Naively averaging latitudes and longitudes gives wrong answers for points spread across a hemisphere (e.g. averaging New York and Tokyo does not land in the middle of the Pacific as you might expect). The robust method projects each point to a 3D vector on the unit sphere, averages the vectors, and converts the resulting vector back to lat/long. This is the same approach Turf.js uses for turf.centerOfMass.
Frequently Asked Questions
How is the centroid of lat/long points calculated?

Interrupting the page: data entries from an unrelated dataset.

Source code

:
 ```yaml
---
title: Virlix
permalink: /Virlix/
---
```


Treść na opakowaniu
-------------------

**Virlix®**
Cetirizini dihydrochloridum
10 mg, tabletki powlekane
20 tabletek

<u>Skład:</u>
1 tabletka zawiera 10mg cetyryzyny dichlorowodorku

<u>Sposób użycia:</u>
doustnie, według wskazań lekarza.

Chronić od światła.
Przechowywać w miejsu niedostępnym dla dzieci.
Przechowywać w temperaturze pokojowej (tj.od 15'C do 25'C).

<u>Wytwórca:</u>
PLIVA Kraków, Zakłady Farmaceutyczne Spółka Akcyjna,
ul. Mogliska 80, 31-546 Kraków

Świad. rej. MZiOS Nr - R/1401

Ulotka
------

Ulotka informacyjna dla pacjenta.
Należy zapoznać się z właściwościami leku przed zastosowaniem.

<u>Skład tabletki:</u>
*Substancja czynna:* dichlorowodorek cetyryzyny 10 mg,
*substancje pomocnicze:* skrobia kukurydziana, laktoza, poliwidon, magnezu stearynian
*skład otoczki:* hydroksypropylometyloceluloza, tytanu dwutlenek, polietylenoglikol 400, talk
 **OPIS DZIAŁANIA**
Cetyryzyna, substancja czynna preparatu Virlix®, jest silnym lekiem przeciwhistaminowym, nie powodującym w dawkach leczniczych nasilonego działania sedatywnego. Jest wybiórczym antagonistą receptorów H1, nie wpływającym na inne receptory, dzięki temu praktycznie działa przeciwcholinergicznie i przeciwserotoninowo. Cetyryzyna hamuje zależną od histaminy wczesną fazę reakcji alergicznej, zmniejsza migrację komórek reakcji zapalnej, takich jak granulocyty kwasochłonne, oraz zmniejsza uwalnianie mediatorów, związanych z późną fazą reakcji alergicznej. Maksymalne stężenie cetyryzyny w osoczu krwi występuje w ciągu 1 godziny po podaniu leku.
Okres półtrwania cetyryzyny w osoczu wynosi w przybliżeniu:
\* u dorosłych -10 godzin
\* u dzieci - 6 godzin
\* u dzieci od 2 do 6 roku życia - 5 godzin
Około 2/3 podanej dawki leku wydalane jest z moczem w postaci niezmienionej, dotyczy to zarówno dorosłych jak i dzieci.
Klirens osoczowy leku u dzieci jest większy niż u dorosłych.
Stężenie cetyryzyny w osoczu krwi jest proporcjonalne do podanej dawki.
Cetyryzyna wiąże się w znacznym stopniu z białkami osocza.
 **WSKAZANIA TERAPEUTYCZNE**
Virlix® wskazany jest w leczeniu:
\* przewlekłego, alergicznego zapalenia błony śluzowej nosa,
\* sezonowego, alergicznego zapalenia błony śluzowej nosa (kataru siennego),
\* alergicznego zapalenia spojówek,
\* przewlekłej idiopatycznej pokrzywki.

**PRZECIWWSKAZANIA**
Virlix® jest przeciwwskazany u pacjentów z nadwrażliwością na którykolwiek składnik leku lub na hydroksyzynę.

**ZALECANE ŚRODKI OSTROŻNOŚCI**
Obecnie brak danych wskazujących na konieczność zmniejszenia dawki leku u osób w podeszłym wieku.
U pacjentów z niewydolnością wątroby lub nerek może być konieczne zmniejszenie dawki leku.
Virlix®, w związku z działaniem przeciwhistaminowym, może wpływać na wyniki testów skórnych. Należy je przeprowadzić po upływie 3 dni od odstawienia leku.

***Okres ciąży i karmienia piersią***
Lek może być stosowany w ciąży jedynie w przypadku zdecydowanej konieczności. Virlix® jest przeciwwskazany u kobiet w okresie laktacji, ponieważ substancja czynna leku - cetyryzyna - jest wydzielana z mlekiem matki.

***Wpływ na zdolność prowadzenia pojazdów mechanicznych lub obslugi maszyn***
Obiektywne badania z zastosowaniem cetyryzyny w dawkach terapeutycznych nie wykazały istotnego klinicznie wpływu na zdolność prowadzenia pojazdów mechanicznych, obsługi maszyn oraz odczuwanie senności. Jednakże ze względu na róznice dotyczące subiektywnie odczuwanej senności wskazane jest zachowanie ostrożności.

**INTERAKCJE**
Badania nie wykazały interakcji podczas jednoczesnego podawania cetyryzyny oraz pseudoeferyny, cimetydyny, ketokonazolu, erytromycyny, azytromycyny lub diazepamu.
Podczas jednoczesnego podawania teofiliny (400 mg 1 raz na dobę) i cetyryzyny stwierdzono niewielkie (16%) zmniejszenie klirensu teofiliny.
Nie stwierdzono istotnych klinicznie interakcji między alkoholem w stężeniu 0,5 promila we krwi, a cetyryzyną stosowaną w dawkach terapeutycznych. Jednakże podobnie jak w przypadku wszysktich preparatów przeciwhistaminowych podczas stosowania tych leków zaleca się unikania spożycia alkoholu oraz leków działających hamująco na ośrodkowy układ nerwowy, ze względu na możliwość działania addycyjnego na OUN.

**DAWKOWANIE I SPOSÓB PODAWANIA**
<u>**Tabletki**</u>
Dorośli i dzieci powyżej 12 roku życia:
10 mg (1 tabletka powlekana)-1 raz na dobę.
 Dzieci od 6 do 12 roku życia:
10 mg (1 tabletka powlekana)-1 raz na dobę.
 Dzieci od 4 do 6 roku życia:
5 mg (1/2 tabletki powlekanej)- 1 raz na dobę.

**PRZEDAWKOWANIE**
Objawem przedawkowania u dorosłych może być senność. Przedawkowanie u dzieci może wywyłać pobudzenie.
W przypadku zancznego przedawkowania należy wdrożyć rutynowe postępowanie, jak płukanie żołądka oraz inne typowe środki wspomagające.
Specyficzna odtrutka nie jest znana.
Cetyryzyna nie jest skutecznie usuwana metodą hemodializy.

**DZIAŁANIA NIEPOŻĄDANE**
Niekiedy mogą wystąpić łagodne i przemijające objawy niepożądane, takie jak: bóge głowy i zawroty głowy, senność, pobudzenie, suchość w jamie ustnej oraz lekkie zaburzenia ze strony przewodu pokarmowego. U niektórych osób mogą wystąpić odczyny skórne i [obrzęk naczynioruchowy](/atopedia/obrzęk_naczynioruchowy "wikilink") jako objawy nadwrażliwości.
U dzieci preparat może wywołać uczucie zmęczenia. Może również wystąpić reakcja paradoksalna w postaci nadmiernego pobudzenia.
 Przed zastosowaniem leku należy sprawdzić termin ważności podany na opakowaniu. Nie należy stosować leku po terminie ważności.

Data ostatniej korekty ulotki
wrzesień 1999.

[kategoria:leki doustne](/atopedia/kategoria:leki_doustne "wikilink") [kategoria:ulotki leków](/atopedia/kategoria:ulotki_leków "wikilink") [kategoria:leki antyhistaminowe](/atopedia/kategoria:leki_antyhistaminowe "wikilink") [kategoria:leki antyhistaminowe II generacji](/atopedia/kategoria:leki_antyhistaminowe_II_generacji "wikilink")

For points that span a small area you can average latitudes and longitudes directly. For larger areas this breaks down because the Earth is a sphere, so this tool converts each point to 3D Cartesian coordinates (X, Y, Z on a unit sphere), averages those, and converts the average back to lat/long. This is the geometric centroid of the points projected onto the sphere.
What is the difference between centroid and midpoint?
A midpoint is the halfway point between exactly two coordinates. A centroid generalizes this to any number of points — the "centre of gravity" of the set. For two points, the centroid and the great-circle midpoint are the same.
What is the bounding box of my points?
Alongside the centroid, this tool returns the bounding box (min/max lat and lng) of all your points — useful for setting the initial view of a map or filtering a spatial query.
How many points can I paste?
As many as your browser can hold — thousands is no problem. Enter one coordinate pair per line, in lat, lng decimal format. Whitespace, tabs and extra commas are tolerated.